Add --duplicated-nevra "keep-last" option, and --delayed-dump #325

praiskup · 2022-08-10T11:16:52Z

This is follow-up for #307. Unfortunately, the parallel processing performance degrades a bit
with the "keep-last" option.

Motivation for Copr: https://pagure.io/copr/copr/issue/840

We can tweak this in the future (keep latest pkg per mtime, keep the first one, etc.).

praiskup · 2022-08-10T11:30:32Z

parallel processing performance degrades a bit

By that I mean:

using createrepo_c --no-database --update --skip-stat --recycle-pkglist --pkglist add . --workers 8
on a repository with 250k+ packages, and only one is being added, i.e. mostly a CPU bound task (not I/O)
the slow-down is from 55s to 91s on my machine

We could start another pool of workers there, but I'm not sure it is needed at this point in time.

dralley · 2022-08-11T20:46:17Z

Presumably in a situation where there are many duplicates, this would significantly improve the metadata size correct?

praiskup · 2022-08-12T05:33:22Z

Presumably in a situation where there are many duplicates, this would significantly improve the metadata size correct?

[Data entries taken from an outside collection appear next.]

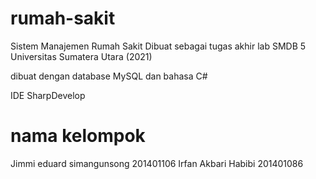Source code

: # rumah-sakit

Sistem Manajemen Rumah Sakit
Dibuat sebagai tugas akhir lab SMDB 5 Universitas Sumatera Utara (2021)

dibuat dengan database MySQL dan bahasa C#

IDE SharpDevelop

# nama kelompok
Jimmi eduard simangunsong 201401106
Irfan Akbari Habibi 201401086
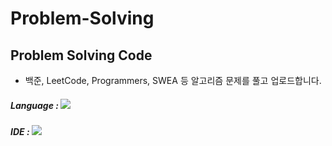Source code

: # Problem-Solving
## Problem Solving Code
* 백준, LeetCode, Programmers, SWEA 등 알고리즘 문제를 풀고 업로드합니다.

##### Language : <img src="https://img.shields.io/badge/C++-00599C?style=flat-square&logo=C++&logoColor=white"/>
##### IDE : <img src="https://img.shields.io/badge/Visual Studio-5C2D91?style=flat-square&logo=Visual Studio&logoColor=white"/>
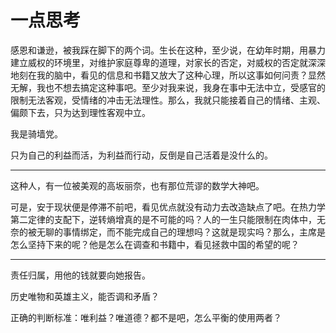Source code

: # 一点思考

感恩和谦逊，被我踩在脚下的两个词。生长在这种，至少说，在幼年时期，用暴力建立威权的环境里，对维护家庭尊卑的道理，对家长的否定，对威权的否定就深深地刻在我的脑中，看见的信息和书籍又放大了这种心理，所以这事如何问责？显然无解，我也不想去搞定这种事吧。至少对我来说，我身在事中无法中立，受感官的限制无法客观，受情绪的冲击无法理性。那么，我就只能接着自己的情绪、主观、偏颇下去，只为达到理性客观中立。

我是骑墙党。

只为自己的利益而活，为利益而行动，反倒是自己活着是没什么的。

---

这种人，有一位被美观的高坂丽奈，也有那位荒谬的数学大神吧。

可是，安于现状便是停滞不前吧，看见优点就没有动力去改造缺点了吧。在热力学第二定律的支配下，逆转熵增真的是不可能的吗？人的一生只能限制在肉体中，无奈的被无聊的事情绑定，而不能完成自己的理想吗？这就是现实吗？那么，主席是怎么坚持下来的呢？他是怎么在调查和书籍中，看见拯救中国的希望的呢？

---

责任归属，用他的钱就要向她报告。

历史唯物和英雄主义，能否调和矛盾？

正确的判断标准：唯利益？唯道德？都不是吧，怎么平衡的使用两者？
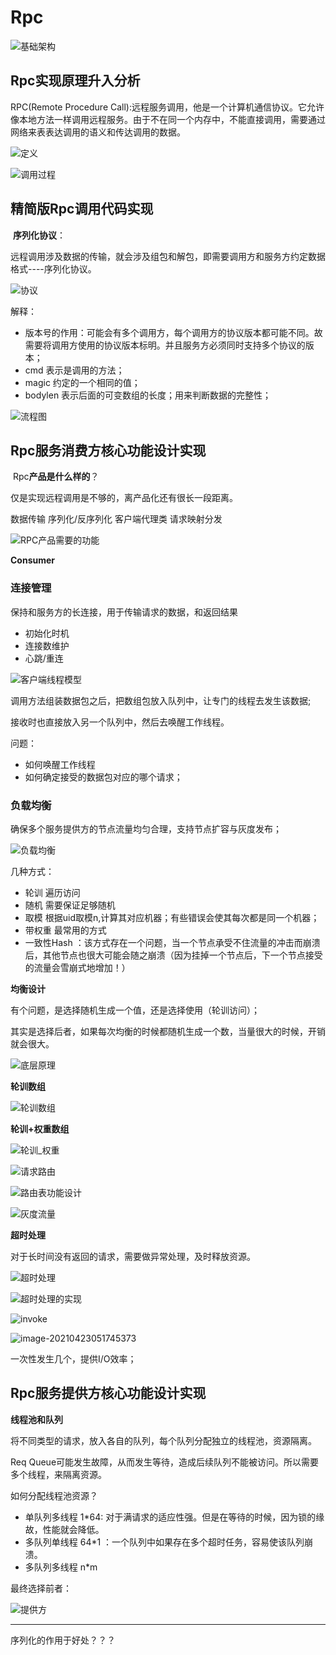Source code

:# Rpc

![基础架构](C:\Users\86137\Desktop\Git\luffryfight.github.io\中间\基础架构.png)

## Rpc实现原理升入分析

RPC(Remote Procedure Call):远程服务调用，他是一个计算机通信协议。它允许像本地方法一样调用远程服务。由于不在同一个内存中，不能直接调用，需要通过网络来表表达调用的语义和传达调用的数据。

![定义](C:\Users\86137\Desktop\Git\luffryfight.github.io\中间\定义.png)

![调用过程](C:\Users\86137\Desktop\Git\luffryfight.github.io\中间\调用过程.png)

## 精简版Rpc调用代码实现

​	**序列化协议**：

远程调用涉及数据的传输，就会涉及组包和解包，即需要调用方和服务方约定数据格式----序列化协议。

![协议](C:\Users\86137\Desktop\Git\luffryfight.github.io\中间\协议.png)

解释：

- 版本号的作用：可能会有多个调用方，每个调用方的协议版本都可能不同。故需要将调用方使用的协议版本标明。并且服务方必须同时支持多个协议的版本；
- cmd 表示是调用的方法；
- magic 约定的一个相同的值；
- bodylen  表示后面的可变数组的长度；用来判断数据的完整性；



![流程图](C:\Users\86137\Desktop\Git\luffryfight.github.io\中间\流程图.png)





## Rpc服务消费方核心功能设计实现

​								Rpc**产品是什么样的**？

仅是实现远程调用是不够的，离产品化还有很长一段距离。

数据传输 		序列化/反序列化		客户端代理类			请求映射分发

![RPC产品需要的功能](C:\Users\86137\Desktop\Git\luffryfight.github.io\中间\RPC产品需要的功能.png)

**Consumer**

### 连接管理

保持和服务方的长连接，用于传输请求的数据，和返回结果

- 初始化时机
- 连接数维护
- 心跳/重连



![客户端线程模型](C:\Users\86137\Desktop\Git\luffryfight.github.io\中间\客户端线程模型.png)

调用方法组装数据包之后，把数组包放入队列中，让专门的线程去发生该数据;

接收时也直接放入另一个队列中，然后去唤醒工作线程。

问题：

- 如何唤醒工作线程
- 如何确定接受的数据包对应的哪个请求；

### 负载均衡

确保多个服务提供方的节点流量均匀合理，支持节点扩容与灰度发布；

![负载均衡](C:\Users\86137\Desktop\Git\luffryfight.github.io\中间\负载均衡.png)

几种方式：

- 轮训  遍历访问
- 随机  需要保证足够随机
- 取模  根据uid取模n,计算其对应机器；有些错误会使其每次都是同一个机器；
- 带权重   最常用的方式
- 一致性Hash ：该方式存在一个问题，当一个节点承受不住流量的冲击而崩溃后，其他节点也很大可能会随之崩溃（因为挂掉一个节点后，下一个节点接受的流量会雪崩式地增加！）

**均衡设计**

有个问题，是选择随机生成一个值，还是选择使用（轮训访问）；

其实是选择后者，如果每次均衡的时候都随机生成一个数，当量很大的时候，开销就会很大。

![底层原理](C:\Users\86137\Desktop\Git\luffryfight.github.io\中间\底层原理.png)

**轮训数组**

![轮训数组](C:\Users\86137\Desktop\Git\luffryfight.github.io\中间\轮训数组.png)

**轮训+权重数组**

![轮训_权重](C:\Users\86137\Desktop\Git\luffryfight.github.io\中间\轮训_权重.png)

![请求路由](C:\Users\86137\Desktop\Git\luffryfight.github.io\中间\请求路由.png)

![路由表功能设计](C:\Users\86137\Desktop\Git\luffryfight.github.io\中间\路由表功能设计.png)

![灰度流量](C:\Users\86137\Desktop\Git\luffryfight.github.io\中间\灰度流量.png)



**超时处理**

对于长时间没有返回的请求，需要做异常处理，及时释放资源。

![超时处理](C:\Users\86137\Desktop\Git\luffryfight.github.io\中间\超时处理.png)

![超时处理的实现](C:\Users\86137\Desktop\Git\luffryfight.github.io\中间\调用方具体代码.png)

![invoke](C:\Users\86137\Desktop\Git\luffryfight.github.io\中间\invoke.png)

![image-20210423051745373](C:\Users\86137\AppData\Roaming\Typora\typora-user-images\image-20210423051745373.png)

一次性发生几个，提供I/O效率；

## Rpc服务提供方核心功能设计实现



**线程池和队列**

将不同类型的请求，放入各自的队列，每个队列分配独立的线程池，资源隔离。

Req Queue可能发生故障，从而发生等待，造成后续队列不能被访问。所以需要多个线程，来隔离资源。

如何分配线程池资源？

- 单队列多线程 1*64: 对于满请求的适应性强。但是在等待的时候，因为锁的缘故，性能就会降低。
- 多队列单线程 64*1 ：一个队列中如果存在多个超时任务，容易使该队列崩溃。
- 多队列多线程 n*m

最终选择前者：

![提供方](C:\Users\86137\Desktop\Git\luffryfight.github.io\中间\提供方.png)



-----------------

序列化的作用于好处？？？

Yes. The delayed-write logic can also be tweaked to implement any additional filtering mechanism in the future (if metadata size is a concern).

…

On Thu, Aug 11, 2022 at 10:47 PM Daniel Alley ***@***.***> wrote: Presumably in a situation where there are many duplicates, this would significantly improve the metadata size correct? — Reply to this email directly, view it on GitHub <#325 (comment)>, or unsubscribe <https://github.com/notifications/unsubscribe-auth/AAZAID3PYT7ATP4X5FX2BP3VYVRCJANCNFSM56ED5DZA> . You are receiving this because you authored the thread.Message ID: ***@***.***>

dralley · 2022-08-18T01:48:18Z

keep-last should probably keep the most recent package as determined by a second-order sort by build time, which is what yum / dnf / zypper does when encountering multiple packages of the same NEVRA.

kontura

keep-last should probably keep the most recent package as determined by a second-order sort by build time, which is what yum / dnf / zypper does when encountering multiple packages of the same NEVRA.

I would also like the build-time ordering. It would break some current CI tests but I can easily fixed that.

src/dumper_thread.c

src/cmd_parser.c

src/dumper_thread.c

src/createrepo_c.c

praiskup · 2022-10-31T17:30:05Z

Thank you for the review! Updated but WIP, I still need to implement build-time ordering.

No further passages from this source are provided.